-- Opening Marker --

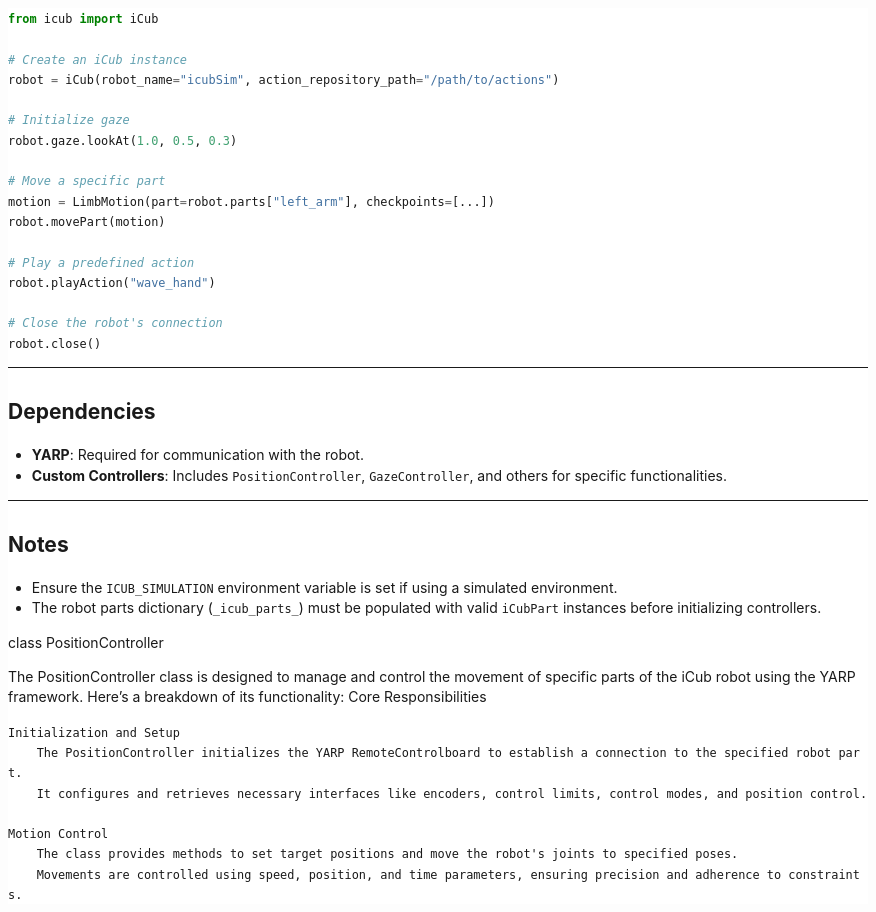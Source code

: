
 ```python
from icub import iCub

# Create an iCub instance
robot = iCub(robot_name="icubSim", action_repository_path="/path/to/actions")

# Initialize gaze
robot.gaze.lookAt(1.0, 0.5, 0.3)

# Move a specific part
motion = LimbMotion(part=robot.parts["left_arm"], checkpoints=[...])
robot.movePart(motion)

# Play a predefined action
robot.playAction("wave_hand")

# Close the robot's connection
robot.close()
```

---

## Dependencies

- **YARP**: Required for communication with the robot.
- **Custom Controllers**: Includes `PositionController`, `GazeController`, and others for specific functionalities.

---

## Notes

- Ensure the `ICUB_SIMULATION` environment variable is set if using a simulated environment.
- The robot parts dictionary (`_icub_parts_`) must be populated with valid `iCubPart` instances before initializing controllers.




class PositionController


The PositionController class is designed to manage and control the movement of specific parts of the iCub robot using the YARP framework. Here’s a breakdown of its functionality:
Core Responsibilities

    Initialization and Setup
        The PositionController initializes the YARP RemoteControlboard to establish a connection to the specified robot part.
        It configures and retrieves necessary interfaces like encoders, control limits, control modes, and position control.

    Motion Control
        The class provides methods to set target positions and move the robot's joints to specified poses.
        Movements are controlled using speed, position, and time parameters, ensuring precision and adherence to constraints.
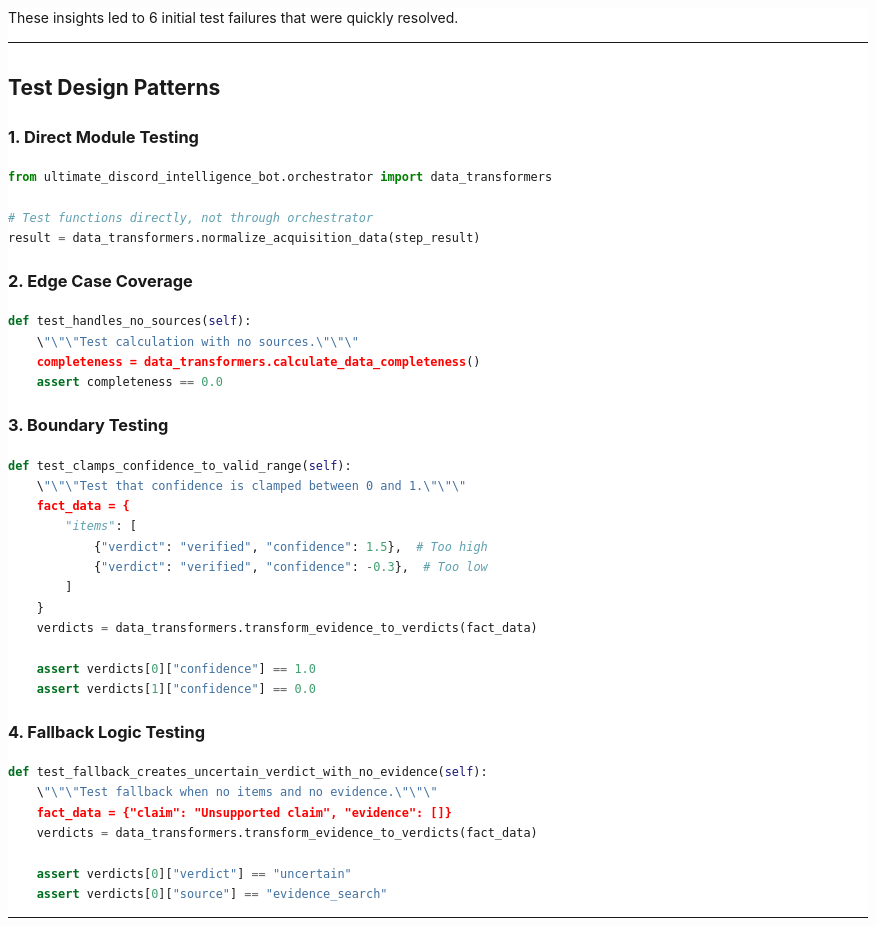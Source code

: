 These insights led to 6 initial test failures that were quickly resolved.

---

## Test Design Patterns

### 1. Direct Module Testing

```python
from ultimate_discord_intelligence_bot.orchestrator import data_transformers

# Test functions directly, not through orchestrator
result = data_transformers.normalize_acquisition_data(step_result)
```

### 2. Edge Case Coverage

```python
def test_handles_no_sources(self):
    \"\"\"Test calculation with no sources.\"\"\"
    completeness = data_transformers.calculate_data_completeness()
    assert completeness == 0.0
```

### 3. Boundary Testing

```python
def test_clamps_confidence_to_valid_range(self):
    \"\"\"Test that confidence is clamped between 0 and 1.\"\"\"
    fact_data = {
        "items": [
            {"verdict": "verified", "confidence": 1.5},  # Too high
            {"verdict": "verified", "confidence": -0.3},  # Too low
        ]
    }
    verdicts = data_transformers.transform_evidence_to_verdicts(fact_data)
    
    assert verdicts[0]["confidence"] == 1.0
    assert verdicts[1]["confidence"] == 0.0
```

### 4. Fallback Logic Testing

```python
def test_fallback_creates_uncertain_verdict_with_no_evidence(self):
    \"\"\"Test fallback when no items and no evidence.\"\"\"
    fact_data = {"claim": "Unsupported claim", "evidence": []}
    verdicts = data_transformers.transform_evidence_to_verdicts(fact_data)
    
    assert verdicts[0]["verdict"] == "uncertain"
    assert verdicts[0]["source"] == "evidence_search"
```

---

-- Closing Marker --

EXERCISE REQUIREMENTS — Please retype every record above exactly, leaving out the pictures.

OUTPUT FOR THIS TASK —
Source code

:
 ```python
from icub import iCub

# Create an iCub instance
robot = iCub(robot_name="icubSim", action_repository_path="/path/to/actions")

# Initialize gaze
robot.gaze.lookAt(1.0, 0.5, 0.3)

# Move a specific part
motion = LimbMotion(part=robot.parts["left_arm"], checkpoints=[...])
robot.movePart(motion)

# Play a predefined action
robot.playAction("wave_hand")

# Close the robot's connection
robot.close()
```

---

## Dependencies

- **YARP**: Required for communication with the robot.
- **Custom Controllers**: Includes `PositionController`, `GazeController`, and others for specific functionalities.

---

## Notes

- Ensure the `ICUB_SIMULATION` environment variable is set if using a simulated environment.
- The robot parts dictionary (`_icub_parts_`) must be populated with valid `iCubPart` instances before initializing controllers.




class PositionController


The PositionController class is designed to manage and control the movement of specific parts of the iCub robot using the YARP framework. Here’s a breakdown of its functionality:
Core Responsibilities

    Initialization and Setup
        The PositionController initializes the YARP RemoteControlboard to establish a connection to the specified robot part.
        It configures and retrieves necessary interfaces like encoders, control limits, control modes, and position control.

    Motion Control
        The class provides methods to set target positions and move the robot's joints to specified poses.
        Movements are controlled using speed, position, and time parameters, ensuring precision and adherence to constraints.
Source code

: These insights led to 6 initial test failures that were quickly resolved.

---

## Test Design Patterns

### 1. Direct Module Testing

```python
from ultimate_discord_intelligence_bot.orchestrator import data_transformers

# Test functions directly, not through orchestrator
result = data_transformers.normalize_acquisition_data(step_result)
```

### 2. Edge Case Coverage

```python
def test_handles_no_sources(self):
    \"\"\"Test calculation with no sources.\"\"\"
    completeness = data_transformers.calculate_data_completeness()
    assert completeness == 0.0
```

### 3. Boundary Testing

```python
def test_clamps_confidence_to_valid_range(self):
    \"\"\"Test that confidence is clamped between 0 and 1.\"\"\"
    fact_data = {
        "items": [
            {"verdict": "verified", "confidence": 1.5},  # Too high
            {"verdict": "verified", "confidence": -0.3},  # Too low
        ]
    }
    verdicts = data_transformers.transform_evidence_to_verdicts(fact_data)
    
    assert verdicts[0]["confidence"] == 1.0
    assert verdicts[1]["confidence"] == 0.0
```

### 4. Fallback Logic Testing

```python
def test_fallback_creates_uncertain_verdict_with_no_evidence(self):
    \"\"\"Test fallback when no items and no evidence.\"\"\"
    fact_data = {"claim": "Unsupported claim", "evidence": []}
    verdicts = data_transformers.transform_evidence_to_verdicts(fact_data)
    
    assert verdicts[0]["verdict"] == "uncertain"
    assert verdicts[0]["source"] == "evidence_search"
```

---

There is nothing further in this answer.